On November 22, 2021, the Company, through its wholly-owned subsidiary, Media US, acquired all of the issued and outstanding shares of Outplayed, Inc. (“Outplayed”) pursuant to a merger agreement dated November 22, 2021 (the “Outplayed MA”). Pursuant to the Outplayed MA between Enthusiast Acquisition Corp. (“Acquisition Corp”), a subsidiary of Media US incorporated to facilitate this transaction, and Outplayed, Outplayed merged with and into Acquisition Corp and Acquisition Corp changed its name to Outplayed, Inc. The Outplayed MA is accounted for in accordance with IFRS 3, as the operations of Outplayed constitute a business.

On April 28, 2022, the Company, through its wholly-owned subsidiary, Steel Media Limited, acquired all of the issued and outstanding treasury shares of Fantasy Media Ltd (“FML”) and Fantasy Football Scout Limited (“FFS”, which together with “FML” is herein referred to as “FFS”), pursuant to a share purchase agreement dated April 28, 2022 (the “FFS SPA”). The FFS SPA is accounted for in accordance with IFRS 3, as the operations of FFS constitute a business.

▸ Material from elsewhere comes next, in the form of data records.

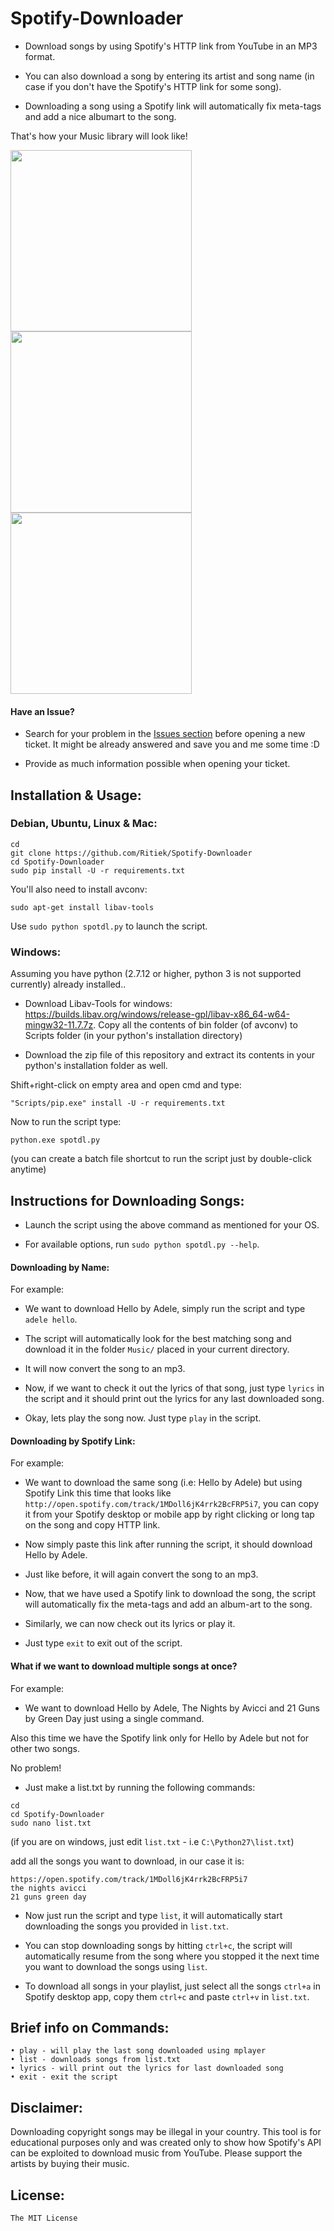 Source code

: # Spotify-Downloader

- Download songs by using Spotify's HTTP link from YouTube in an MP3 format.

- You can also download a song by entering its artist and song name (in case if you don't have the Spotify's HTTP link for some song).

- Downloading a song using a Spotify link will automatically fix meta-tags and add a nice albumart to the song.


That's how your Music library will look like!

<img src="http://i.imgur.com/Gpch7JI.png" width="290">
<img src="http://i.imgur.com/5vhk3HY.png" width="290">
<img src="http://i.imgur.com/RDTCCST.png" width="290">

#### Have an Issue?

- Search for your problem in the [Issues section](https://github.com/Ritiek/Spotify-Downloader/issues) before opening a new ticket. It might be already answered and save you and me some time :D

- Provide as much information possible when opening your ticket.

## Installation & Usage:

### Debian, Ubuntu, Linux & Mac:
```
cd
git clone https://github.com/Ritiek/Spotify-Downloader
cd Spotify-Downloader
sudo pip install -U -r requirements.txt
```
You'll also need to install avconv:

`sudo apt-get install libav-tools`

Use `sudo python spotdl.py` to launch the script.

### Windows:

Assuming you have python (2.7.12 or higher, python 3 is not supported currently) already installed..

- Download Libav-Tools for windows: https://builds.libav.org/windows/release-gpl/libav-x86_64-w64-mingw32-11.7.7z. Copy all the contents of bin folder (of avconv) to Scripts folder (in your python's installation directory)

- Download the zip file of this repository and extract its contents in your python's installation folder as well.

Shift+right-click on empty area and open cmd and type:

`"Scripts/pip.exe" install -U -r requirements.txt`

Now to run the script type:

`python.exe spotdl.py`

(you can create a batch file shortcut to run the script just by double-click anytime)

## Instructions for Downloading Songs:

- Launch the script using the above command as mentioned for your OS.

- For available options, run `sudo python spotdl.py --help`.

#### Downloading by Name:

For example:

- We want to download Hello by Adele, simply run the script and type `adele hello`.

- The script will automatically look for the best matching song and download it in the folder `Music/` placed in your current directory.

- It will now convert the song to an mp3.

- Now, if we want to check it out the lyrics of that song, just type `lyrics` in the script and it should print out the lyrics for any last downloaded song.

- Okay, lets play the song now. Just type `play` in the script.

#### Downloading by Spotify Link:

For example:

- We want to download the same song (i.e: Hello by Adele) but using Spotify Link this time that looks like  `http://open.spotify.com/track/1MDoll6jK4rrk2BcFRP5i7`, you can copy it from your Spotify desktop or mobile app by right clicking or long tap on the song and copy HTTP link.

- Now simply paste this link after running the script, it should download Hello by Adele.

- Just like before, it will again convert the song to an mp3.

- Now, that we have used a Spotify link to download the song, the script will automatically fix the meta-tags and add an album-art to the song.

- Similarly, we can now check out its lyrics or play it.

- Just type `exit` to exit out of the script.

#### What if we want to download multiple songs at once?

For example:

- We want to download Hello by Adele, The Nights by Avicci and 21 Guns by Green Day just using a single command.

Also this time we have the Spotify link only for Hello by Adele but not for other two songs.

No problem!

- Just make a list.txt by running the following commands:

```
cd
cd Spotify-Downloader
sudo nano list.txt
```
(if you are on windows, just edit `list.txt` - i.e `C:\Python27\list.txt`)

add all the songs you want to download, in our case it is:

```
https://open.spotify.com/track/1MDoll6jK4rrk2BcFRP5i7
the nights avicci
21 guns green day
```

- Now just run the script and type ```list```, it will automatically start downloading the songs you provided in `list.txt`.

- You can stop downloading songs by hitting `ctrl+c`, the script will automatically resume from the song where you stopped it the next time you want to download the songs using `list`.

- To download all songs in your playlist, just select all the songs `ctrl+a` in Spotify desktop app, copy them `ctrl+c` and paste `ctrl+v` in `list.txt`.

## Brief info on Commands:
```
• play - will play the last song downloaded using mplayer
• list - downloads songs from list.txt
• lyrics - will print out the lyrics for last downloaded song
• exit - exit the script
```

## Disclaimer:

Downloading copyright songs may be illegal in your country. This tool is for educational purposes only and was created only to show how Spotify's API can be exploited to download music from YouTube. Please support the artists by buying their music.

## License:

```The MIT License```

The Vedatis SPA, Tabwire EPA, GameKnot EPA, Addicting Games SPA, Outplayed MA and FFS SPA are collectively called the “Mergers and Acquisitions” in these condensed consolidated interim financial statements. For information relating to the accounting of the Vedatis SPA, Tabwire EPA, GameKnot EPA, Addicting Games SPA and Outplayed MA refer to Note 5 of the audited consolidated financial statements of the Company for the year ended December 31, 2021. For information relating to the accounting of the FFS SPA see Note 5.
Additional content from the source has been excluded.